Las luces del paisaje
Martínez Novillo (Madrid, 1921), uno de los más insignes supervivientes de la llamada Escuela de Madrid, comenzó a darse a conocer en las difíciles décadas de 1940 y 1950. Teniendo como comisaria a María José Salazar, esta muestra antológica reúne unas 102 obras, las primeras de las cuales están fechadas en 1941 y las últimas, ahora mismo, lo que supone medio siglo de labor creadora. La trayectoria artística de Cirilo Martínez Novillo se merece, desde luego, una retrospectiva de esa naturaleza, acorde con la importancia de este gran pintor en la historia del arte español del último siglo, pero, como se trata de una personalidad discreta y al resguardo de lo promocional, lo que esta convocatoria tiene de homenaje realza su significación.
MARTÍNEZ NOVILLO
Pintura Centro Cultural de la Villa de Madrid Plaza del Descubrimiento. Madrid Hasta el 12 de enero de 2002
Como sabemos, la llamada Escue-
la de Madrid, como su precedente de la segunda versión de la Escuela de Vallecas de inmediatamente después de la guerra civil, opuso una visión intensa y escueta del paisaje a la retórica y, no pocas veces, la vulgaridad del arte de aquellos duros años en nuestro país. La importancia de estos pintores, que no pocas veces también cultivaron el bodegón y el retrato, no sólo se basó en esta, a la postre, actitud moral, sino en la recuperación de los entonces enterrados valores formales de la vanguardia histórica, como los del fauvismo y los del cubismo, pero ahora traducidos en composiciones sobrias y arquitectónicas, y atmósferas cromáticas originales y muy sentidas. Todas estas cualidades son aplicables a otros colegas contemporáneos de Martínez Novillo, pero él los coció en su propia salsa, la de una refinadísima sensibilidad, muy dotada para captar e interpretar de la manera más sutil los efectos de la luz.
Junto a estas dotes, Martínez Novillo supo añadir las de su inquietud, no encerrándose en el aislado coto en que estaba sumido entonces el arte español y buscando fuera lo que mejor se acomodaba a sus cualidades. En este sentido, como otros, viajó a París, en 1952, lo que le permitió conocer en directo los grandes modelos de Picasso y Braque, pero también lo que se hacía en la llamada Escuela de París. Pienso que fue entonces cuando se pudo interesar en una obra como la de Nicolas de Staël y de algunos españoles, residentes en la capital francesa, como Fermín Aguayo.

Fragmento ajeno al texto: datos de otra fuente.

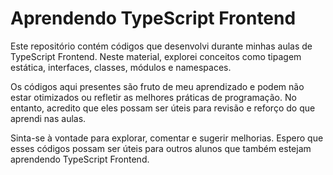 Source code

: # Aprendendo TypeScript Frontend
Este repositório contém códigos que desenvolvi durante minhas aulas de TypeScript Frontend. Neste material, explorei conceitos como tipagem estática, interfaces, classes, módulos e namespaces.

Os códigos aqui presentes são fruto de meu aprendizado e podem não estar otimizados ou refletir as melhores práticas de programação. No entanto, acredito que eles possam ser úteis para revisão e reforço do que aprendi nas aulas.

Sinta-se à vontade para explorar, comentar e sugerir melhorias. Espero que esses códigos possam ser úteis para outros alunos que também estejam aprendendo TypeScript Frontend.
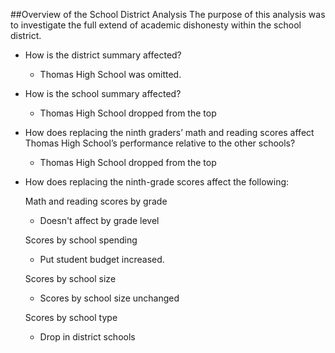 ##Overview of the School District Analysis
The purpose of this analysis was to investigate the full extend of academic dishonesty within the school district.

- How is the district summary affected?
	- Thomas High School was omitted. 
- How is the school summary affected?
	- Thomas High School dropped from the top
- How does replacing the ninth graders’ math and reading scores affect Thomas High School’s performance relative to the other schools?
	- Thomas High School dropped from the top 
- How does replacing the ninth-grade scores affect the following:

	Math and reading scores by grade
	
	- Doesn't affect by grade level
	
	Scores by school spending
	
	- Put student budget increased. 
	
	Scores by school size
	
	- Scores by school size unchanged
	
	Scores by school type

	- Drop in district schools
	
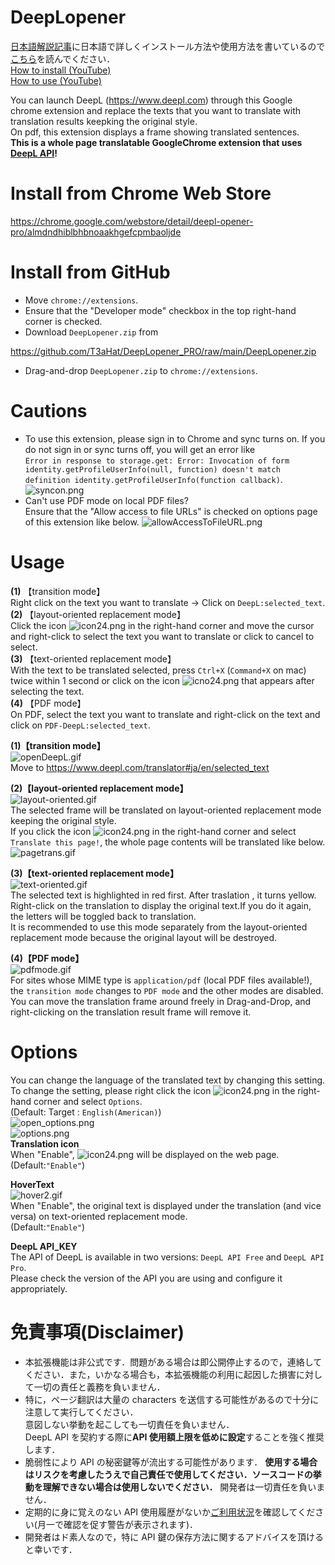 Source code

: # DeepLopener

[日本語解説記事](https://t3ahat.hateblo.jp/entry/2020/12/05/DeepLopener_PRO)に日本語で詳しくインストール方法や使用方法を書いているので[こちら](https://t3ahat.hateblo.jp/entry/2020/12/05/DeepLopener_PRO)を読んでください．  
[How to install (YouTube) ](https://youtu.be/bD3ATu0IHUs)  
[How to use (YouTube) ](https://www.youtube.com/watch?v=ZBT7Br3tHCc)

You can launch DeepL (https://www.deepl.com) through this Google chrome extension and replace the texts that you want to translate with translation results keepking the original style.  
On pdf, this extension displays a frame showing translated sentences.  
**This is a whole page translatable GoogleChrome extension that uses [DeepL API](https://www.deepl.com/pro#developer)!**

# Install from Chrome Web Store

https://chrome.google.com/webstore/detail/deepl-opener-pro/almdndhiblbhbnoaakhgefcpmbaoljde

# Install from GitHub

- Move `chrome://extensions`.
- Ensure that the "Developer mode" checkbox in the top right-hand corner is checked.
- Download `DeepLopener.zip` from

https://github.com/T3aHat/DeepLopener_PRO/raw/main/DeepLopener.zip

- Drag-and-drop `DeepLopener.zip` to `chrome://extensions`.

# Cautions

- To use this extension, please sign in to Chrome and sync turns on. If you do not sign in or sync turns off, you will get an error like  
  `Error in response to storage.get: Error: Invocation of form identity.getProfileUserInfo(null, function) doesn't match definition identity.getProfileUserInfo(function callback)`.  
  ![syncon.png](https://github.com/T3aHat/DeepLopener_PRO/raw/main/images/syncon.png)
- Can't use PDF mode on local PDF files?  
  Ensure that the "Allow access to file URLs" is checked on options page of this extension like below.
  ![allowAccessToFileURL.png](https://github.com/T3aHat/DeepLopener_PRO/raw/main/images/allowAccessToFileURL.png)

# Usage

**(1)** 【transition mode】  
Right click on the text you want to translate → Click on `DeepL:selected_text`.  
**(2)** 【layout-oriented replacement mode】  
Click the icon ![icon24.png](https://github.com/T3aHat/DeepLopener_PRO/raw/main/icon24.png) in the right-hand corner and
move the cursor and right-click to select the text you want to translate or click to cancel to select.  
**(3)** 【text-oriented replacement mode】  
With the text to be translated selected, press `Ctrl+X` (`Command+X` on mac) twice within 1 second or click on the icon ![icno24.png](https://github.com/T3aHat/DeepLopener_PRO/raw/main/icon24.png) that appears after selecting the text.  
**(4)** 【PDF mode】  
On PDF, select the text you want to translate and right-click on the text and click on `PDF-DeepL:selected_text`.

**(1)【transition mode】**  
![openDeepL.gif](https://github.com/T3aHat/DeepLopener_PRO/blob/main/images/openDeepL.gif)  
Move to https://www.deepl.com/translator#ja/en/selected_text

**(2)【layout-oriented replacement mode】**  
![layout-oriented.gif](https://github.com/T3aHat/DeepLopener_PRO/blob/main/images/layout-oriented.gif)  
The selected frame will be translated on layout-oriented replacement mode keeping the original style.  
If you click the icon ![icon24.png](https://github.com/T3aHat/DeepLopener_PRO/raw/main/icon24.png) in the right-hand corner and
select `Translate this page!`, the whole page contents will be translated like below.  
![pagetrans.gif](https://github.com/T3aHat/DeepLopener_PRO/blob/main/images/pagetrans.gif)

**(3)【text-oriented replacement mode】**  
![text-oriented.gif](https://github.com/T3aHat/DeepLopener_PRO/blob/main/images/text-oriented.gif)  
The selected text is highlighted in red first. After traslation , it turns yellow.  
Right-click on the translation to display the original text.If you do it again, the letters will be toggled back to translation.  
It is recommended to use this mode separately from the layout-oriented replacement mode because the original layout will be destroyed.

**(4)【PDF mode】**  
![pdfmode.gif](https://github.com/T3aHat/DeepLopener_PRO/blob/main/images/pdfmode.gif)  
For sites whose MIME type is `application/pdf` (local PDF files available!), the `transition mode` changes to `PDF mode` and the other modes are disabled.  
You can move the translation frame around freely in Drag-and-Drop, and right-clicking on the translation result frame will remove it.

# Options

You can change the language of the translated text by changing this setting.  
To change the setting, please right click the icon ![icon24.png](https://github.com/T3aHat/DeepLopener_PRO/raw/main/icon24.png) in the right-hand corner and select `Options`.  
(Default: Target : `English(American)`)  
![open_options.png](https://github.com/T3aHat/DeepLopener_PRO/blob/main/images/open_options.png)  
![options.png](https://github.com/T3aHat/DeepLopener_PRO/blob/main/images/options.png)  
**Translation icon**  
When "Enable", ![icon24.png](https://github.com/T3aHat/DeepLopener_PRO/raw/main/icon24.png) will be displayed on the web page.  
(Default:`"Enable"`)

**HoverText**  
![hover2.gif](https://github.com/T3aHat/DeepLopener_PRO/blob/main/images/hover.gif)  
When "Enable", the original text is displayed under the translation (and vice versa) on text-oriented replacement mode.  
(Default:`"Enable"`)

**DeepL API_KEY**  
The API of DeepL is available in two versions: `DeepL API Free` and `DeepL API Pro`.  
Please check the version of the API you are using and configure it appropriately.

# 免責事項(Disclaimer)

- 本拡張機能は非公式です．問題がある場合は即公開停止するので，連絡してください．また，いかなる場合も，本拡張機能の利用に起因した損害に対して一切の責任と義務を負いません．
- 特に，ページ翻訳は大量の characters を送信する可能性があるので十分に注意して実行してください．  
  意図しない挙動を起こしても一切責任を負いません．  
  DeepL API を契約する際に**API 使用額上限を低めに設定**することを強く推奨します．
- 脆弱性により API の秘密鍵等が流出する可能性があります． **使用する場合はリスクを考慮したうえで自己責任で使用してください．ソースコードの挙動を理解できない場合は使用しないでください．** 開発者は一切責任を負いません．
- 定期的に身に覚えのない API 使用履歴がないか[ご利用状況](https://www.deepl.com/pro-account.html?page=category_usage)を確認してください(月一で確認を促す警告が表示されます)．
- 開発者はド素人なので，特に API 鍵の保存方法に関するアドバイスを頂けると幸いです．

En cierta manera, Martínez Novillo ha sido muy coherente en sus filias artísticas, que lo aproximan, dentro del panorama contemporáneo español, a colegas como Redondela, Pedro Bueno o San José, o, fuera de él, a pintores como los antes citados, pero, en general, a quienes palpitan con las luces del paisaje, sienten con fuerza los temas sencillos y profesan una devoción lírica ante la naturaleza y lo natural de la vida cotidiana.
Esta retrospectiva nos revela, además, gracias a una buena selección de los cuadros y a la amplitud cronológica que abarca, la evolución constante de Martínez Novillo, tanto más apreciable en su matizada riqueza cuanto que siempre se ha movido por un parecido cauce. Por otra parte, resulta emocionante comprobar cómo, a partir aproximadamente de la década de 1970, sus paisajes se hacen cada vez más delicados, sutiles, atmosféricos, con maravillosas luces desvaídas, que generan gamas de color de gran belleza. Es la gran prueba de la decantación final, donde los buenos pintores suelen dar lo mejor de sí mismos, pero, sobre todo, cuando se entregan a su labor con ese amor sin desmayo y se expresan en un registro temático tan adecuado a su sensibilidad y talento. No creo, por tanto, que ningún verdadero aficionado a la pintura asista a esta antológica sin dejar de gozar ante tantos ejemplos del mejor hacer y sentir pictóricos.